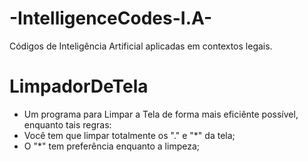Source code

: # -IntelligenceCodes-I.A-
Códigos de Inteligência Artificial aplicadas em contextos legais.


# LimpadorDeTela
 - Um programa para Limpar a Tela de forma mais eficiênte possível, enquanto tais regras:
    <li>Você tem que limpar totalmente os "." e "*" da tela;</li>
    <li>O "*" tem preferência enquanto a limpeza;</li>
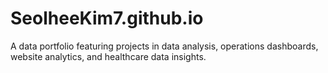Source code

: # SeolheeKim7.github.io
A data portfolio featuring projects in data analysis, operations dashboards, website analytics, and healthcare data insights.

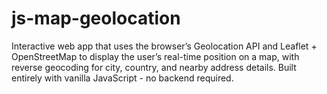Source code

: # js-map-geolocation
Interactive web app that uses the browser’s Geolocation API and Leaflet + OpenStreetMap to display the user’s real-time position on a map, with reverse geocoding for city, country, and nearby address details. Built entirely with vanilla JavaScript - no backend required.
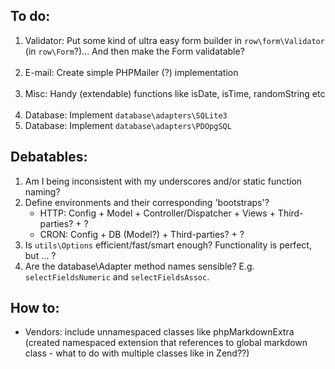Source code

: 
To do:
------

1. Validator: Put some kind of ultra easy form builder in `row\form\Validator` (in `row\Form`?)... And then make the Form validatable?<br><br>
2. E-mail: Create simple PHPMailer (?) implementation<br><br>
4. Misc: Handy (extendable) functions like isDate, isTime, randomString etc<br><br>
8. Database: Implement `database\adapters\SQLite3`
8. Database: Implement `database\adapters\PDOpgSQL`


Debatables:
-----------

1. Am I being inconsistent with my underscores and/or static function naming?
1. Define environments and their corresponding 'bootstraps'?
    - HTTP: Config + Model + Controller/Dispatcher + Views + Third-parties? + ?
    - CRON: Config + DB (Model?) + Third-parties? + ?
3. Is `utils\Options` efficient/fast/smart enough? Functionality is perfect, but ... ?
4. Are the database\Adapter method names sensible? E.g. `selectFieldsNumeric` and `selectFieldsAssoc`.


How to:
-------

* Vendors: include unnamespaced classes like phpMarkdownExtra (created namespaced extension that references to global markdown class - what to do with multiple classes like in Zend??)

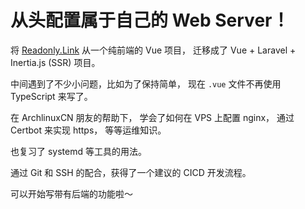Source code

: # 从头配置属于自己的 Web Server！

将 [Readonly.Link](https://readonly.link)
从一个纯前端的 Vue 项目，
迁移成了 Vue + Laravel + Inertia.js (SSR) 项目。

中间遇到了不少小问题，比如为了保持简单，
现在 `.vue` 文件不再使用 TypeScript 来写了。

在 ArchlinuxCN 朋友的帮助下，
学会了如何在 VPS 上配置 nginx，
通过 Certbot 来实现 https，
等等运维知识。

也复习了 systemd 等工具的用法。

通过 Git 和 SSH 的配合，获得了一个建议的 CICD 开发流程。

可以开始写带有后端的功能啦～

Task prompt: The line with "like in Zend??)" and each line after it, through the final line of the data, are to be duplicated exactly, with pictures left out and nothing more included.

Answer to this task:
* Vendors: include unnamespaced classes like phpMarkdownExtra (created namespaced extension that references to global markdown class - what to do with multiple classes like in Zend??)

Source code

: # 从头配置属于自己的 Web Server！

将 [Readonly.Link](https://readonly.link)
从一个纯前端的 Vue 项目，
迁移成了 Vue + Laravel + Inertia.js (SSR) 项目。

中间遇到了不少小问题，比如为了保持简单，
现在 `.vue` 文件不再使用 TypeScript 来写了。

在 ArchlinuxCN 朋友的帮助下，
学会了如何在 VPS 上配置 nginx，
通过 Certbot 来实现 https，
等等运维知识。

也复习了 systemd 等工具的用法。

通过 Git 和 SSH 的配合，获得了一个建议的 CICD 开发流程。

可以开始写带有后端的功能啦～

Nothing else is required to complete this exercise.